2. Make the Great Commission the #1 priority.

I have pastored Southern Baptist churches for nearly 38 years, leading my present church for the past 28 years. There is only one thing, and I mean only one thing, that keeps a church unified — and that is the priority of the Great Commission.

When a church, an association of churches, a state convention, or all that comprises the Southern Baptist Convention, is committed to the ultimate priority of presenting the Gospel of Jesus Christ to every person in the world and to make disciples of all the nations, we can experience a supernatural unity that only God can give us.

It is one thing to say it, but another thing to live it out.
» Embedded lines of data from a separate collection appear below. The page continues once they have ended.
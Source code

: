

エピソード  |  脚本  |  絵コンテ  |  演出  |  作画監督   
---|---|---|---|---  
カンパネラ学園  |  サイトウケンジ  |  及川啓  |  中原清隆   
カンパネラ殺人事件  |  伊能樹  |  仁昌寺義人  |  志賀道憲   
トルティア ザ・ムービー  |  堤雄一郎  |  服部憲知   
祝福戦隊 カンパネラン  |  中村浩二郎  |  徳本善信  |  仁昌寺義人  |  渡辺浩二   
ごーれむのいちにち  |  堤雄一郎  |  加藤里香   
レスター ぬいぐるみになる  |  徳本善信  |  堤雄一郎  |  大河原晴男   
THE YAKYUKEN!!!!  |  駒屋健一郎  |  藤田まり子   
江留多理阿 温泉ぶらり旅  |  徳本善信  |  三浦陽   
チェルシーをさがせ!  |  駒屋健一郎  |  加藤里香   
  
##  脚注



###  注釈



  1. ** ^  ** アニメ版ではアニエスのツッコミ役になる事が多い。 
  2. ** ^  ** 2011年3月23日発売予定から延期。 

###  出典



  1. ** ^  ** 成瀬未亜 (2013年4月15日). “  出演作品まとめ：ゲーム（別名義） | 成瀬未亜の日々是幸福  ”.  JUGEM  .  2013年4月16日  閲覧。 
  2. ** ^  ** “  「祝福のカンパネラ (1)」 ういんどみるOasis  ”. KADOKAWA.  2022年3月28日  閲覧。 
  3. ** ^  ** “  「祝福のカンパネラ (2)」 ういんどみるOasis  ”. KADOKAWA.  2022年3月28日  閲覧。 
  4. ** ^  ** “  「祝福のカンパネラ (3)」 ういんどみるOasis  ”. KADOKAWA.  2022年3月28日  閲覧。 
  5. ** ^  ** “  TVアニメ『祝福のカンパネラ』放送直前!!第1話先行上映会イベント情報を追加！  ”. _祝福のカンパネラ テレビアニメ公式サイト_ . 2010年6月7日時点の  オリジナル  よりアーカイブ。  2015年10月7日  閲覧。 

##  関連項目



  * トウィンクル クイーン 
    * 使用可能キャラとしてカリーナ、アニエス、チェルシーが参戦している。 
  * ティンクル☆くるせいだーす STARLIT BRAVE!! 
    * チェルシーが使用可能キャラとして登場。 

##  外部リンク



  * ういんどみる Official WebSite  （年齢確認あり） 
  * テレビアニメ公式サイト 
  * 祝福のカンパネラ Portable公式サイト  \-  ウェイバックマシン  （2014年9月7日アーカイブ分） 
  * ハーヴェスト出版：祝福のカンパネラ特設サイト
When we are so convinced this is God’s mission for us in this world, everything else becomes secondary, including ego and independence. I am firmly convinced that God commands a special anointing upon a life, a church or a convention that lives this out in the unity of the Spirit.

3. Pray for our unity.

At our recent convention in Columbus, the power of unity when God’s people pray together became quite evident. When 7,000 of us joined together on Tuesday night for over two hours of prayer, worship and the Word, the Lord commanded His anointing upon us.

We need to pray for unity with one another. This is not always easy. We need to pray for unity in each of our churches. We need to pray for unity in our convention. We need to pray for unity in our relationship with other evangelicals. Unity can help us reach the world for Christ!

This is why we need to pray for the next Great Spiritual Awakening in America.